Top of EXTRACTED ENTRIES

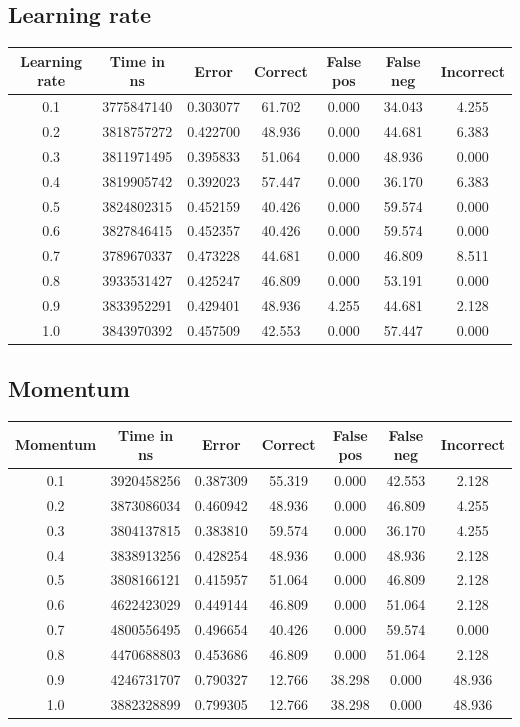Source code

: \documentclass[12pt,a4,notitlepage]{report}
\renewcommand{\_}{\texttt{\symbol{95}}}
\newcommand{\<}{\texttt{\symbol{60}}}
\renewcommand{\>}{\texttt{\symbol{62}}}
\begin{document}
\subsection{Learning rate}

\begin{tabular}{c|cccccc}
Learning rate & Time in ns & Error & Correct & False pos & False neg & Incorrect \\ \hline
0.1 & 3775847140 & 0.303077 & 61.702 & 0.000 & 34.043 & 4.255 \\
0.2 & 3818757272 & 0.422700 & 48.936 & 0.000 & 44.681 & 6.383 \\
0.3 & 3811971495 & 0.395833 & 51.064 & 0.000 & 48.936 & 0.000 \\
0.4 & 3819905742 & 0.392023 & 57.447 & 0.000 & 36.170 & 6.383 \\
0.5 & 3824802315 & 0.452159 & 40.426 & 0.000 & 59.574 & 0.000 \\
0.6 & 3827846415 & 0.452357 & 40.426 & 0.000 & 59.574 & 0.000 \\
0.7 & 3789670337 & 0.473228 & 44.681 & 0.000 & 46.809 & 8.511 \\
0.8 & 3933531427 & 0.425247 & 46.809 & 0.000 & 53.191 & 0.000 \\
0.9 & 3833952291 & 0.429401 & 48.936 & 4.255 & 44.681 & 2.128 \\
1.0 & 3843970392 & 0.457509 & 42.553 & 0.000 & 57.447 & 0.000 \\
\end{tabular}

\subsection{Momentum}

\begin{tabular}{c|cccccc}
Momentum & Time in ns & Error & Correct & False pos & False neg & Incorrect \\ \hline
0.1 & 3920458256 & 0.387309 & 55.319 & 0.000 & 42.553 & 2.128  \\
0.2 & 3873086034 & 0.460942 & 48.936 & 0.000 & 46.809 & 4.255  \\
0.3 & 3804137815 & 0.383810 & 59.574 & 0.000 & 36.170 & 4.255  \\
0.4 & 3838913256 & 0.428254 & 48.936 & 0.000 & 48.936 & 2.128  \\
0.5 & 3808166121 & 0.415957 & 51.064 & 0.000 & 46.809 & 2.128  \\
0.6 & 4622423029 & 0.449144 & 46.809 & 0.000 & 51.064 & 2.128  \\
0.7 & 4800556495 & 0.496654 & 40.426 & 0.000 & 59.574 & 0.000  \\
0.8 & 4470688803 & 0.453686 & 46.809 & 0.000 & 51.064 & 2.128  \\
0.9 & 4246731707 & 0.790327 & 12.766 & 38.298 & 0.000 & 48.936  \\
1.0 & 3882328899 & 0.799305 & 12.766 & 38.298 & 0.000 & 48.936  \\
\end{tabular}
\end{document}
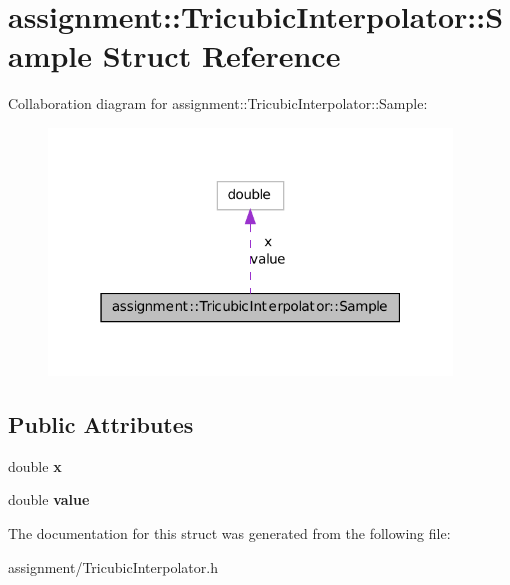 \hypertarget{structassignment_1_1_tricubic_interpolator_1_1_sample}{
\section{assignment::TricubicInterpolator::Sample Struct Reference}
\label{structassignment_1_1_tricubic_interpolator_1_1_sample}
}


Collaboration diagram for assignment::TricubicInterpolator::Sample:\nopagebreak
\begin{figure}[H]
\begin{center}
\leavevmode
\includegraphics[width=304pt]{structassignment_1_1_tricubic_interpolator_1_1_sample__coll__graph}
\end{center}
\end{figure}
\subsection*{Public Attributes}
\begin{DoxyCompactItemize}
\item 
\hypertarget{structassignment_1_1_tricubic_interpolator_1_1_sample_a859e3262a400f13ee9142961b740bf99}{
double {\bfseries x}}
\label{structassignment_1_1_tricubic_interpolator_1_1_sample_a859e3262a400f13ee9142961b740bf99}

\item 
\hypertarget{structassignment_1_1_tricubic_interpolator_1_1_sample_a19eb3045df3e68721eae31ea2179d284}{
double {\bfseries value}}
\label{structassignment_1_1_tricubic_interpolator_1_1_sample_a19eb3045df3e68721eae31ea2179d284}

\end{DoxyCompactItemize}


The documentation for this struct was generated from the following file:\begin{DoxyCompactItemize}
\item 
assignment/TricubicInterpolator.h\end{DoxyCompactItemize}

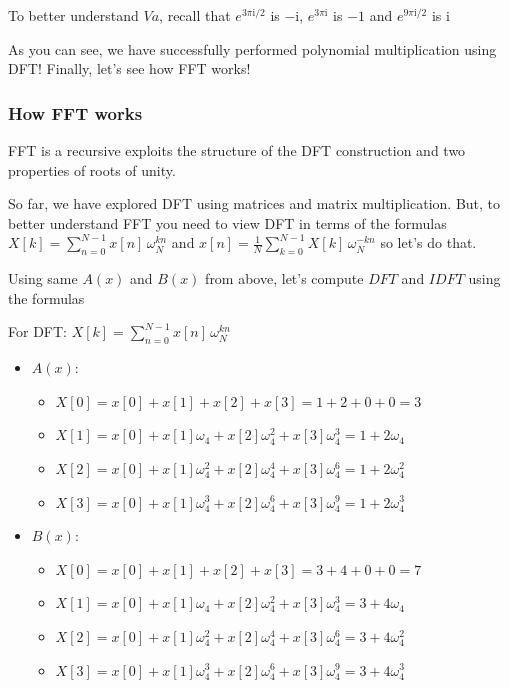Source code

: \documentclass[11pt]{article}
\providecommand{\tightlist}{%
      \setlength{\itemsep}{0pt}\setlength{\parskip}{0pt}}
\begin{document}
    To better understand \(Va\), recall that \(e^{{3\pi\mathrm{i}}/2}\) is
\(-\mathrm{i}\), \(e^{3\pi\mathrm{i}}\) is \(-1\) and
\(e^{{9\pi\mathrm{i}}/2}\) is \(\mathrm{i}\)

As you can see, we have successfully performed polynomial multiplication
using DFT! Finally, let's see how FFT works!

    \subsubsection{How FFT works}\label{how-fft-works}

    FFT is a recursive exploits the structure of the DFT construction and
two properties of roots of unity.

So far, we have explored DFT using matrices and matrix multiplication.
But, to better understand FFT you need to view DFT in terms of the
formulas \(X[k] = \sum_{n=0}^{N-1} x[n]\, \omega_N^{kn}\) and
\(x[n] = \frac{1}{N} \sum_{k=0}^{N-1} X[k]\, \omega_N^{-kn}\) so let's
do that.

Using same \(A(x)\) and \(B(x)\) from above, let's compute \(DFT\) and
\(IDFT\) using the formulas

For DFT: \(X[k] = \sum_{n=0}^{N-1} x[n]\, \omega_N^{kn}\)

\begin{itemize}
\item
  \(A(x)\):

  \begin{itemize}
  \tightlist
  \item
    \(X[0] = x[0] + x[1] + x[2] + x[3] = 1 + 2 + 0 + 0 = 3\)
  \item
    \(X[1] = x[0] + x[1]\omega_4 + x[2]\omega_4^{2} + x[3]\omega_4^{3} = 1 + 2\omega_4\)
  \item
    \(X[2] = x[0] + x[1]\omega_4^{2} + x[2]\omega_4^{4} + x[3]\omega_4^{6} = 1 + 2\omega_4^2\)
  \item
    \(X[3] = x[0] + x[1]\omega_4^{3} + x[2]\omega_4^{6} + x[3]\omega_4^{9} = 1 + 2\omega_4^3\)
  \end{itemize}
\item
  \(B(x)\):

  \begin{itemize}
  \tightlist
  \item
    \(X[0] = x[0] + x[1] + x[2] + x[3] = 3 + 4 + 0 + 0 = 7\)
  \item
    \(X[1] = x[0] + x[1]\omega_4 + x[2]\omega_4^{2} + x[3]\omega_4^{3} = 3 + 4\omega_4\)
  \item
    \(X[2] = x[0] + x[1]\omega_4^{2} + x[2]\omega_4^{4} + x[3]\omega_4^{6} = 3 + 4\omega_4^2\)
  \item
    \(X[3] = x[0] + x[1]\omega_4^{3} + x[2]\omega_4^{6} + x[3]\omega_4^{9} = 3 + 4\omega_4^3\)
  \end{itemize}
\end{itemize}
\end{document}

Bottom of EXTRACTED ENTRIES

## WORK ITEM
Go through the data and count each line that has the word "documentclass", then give the total alone.

## EXERCISE ANSWER
2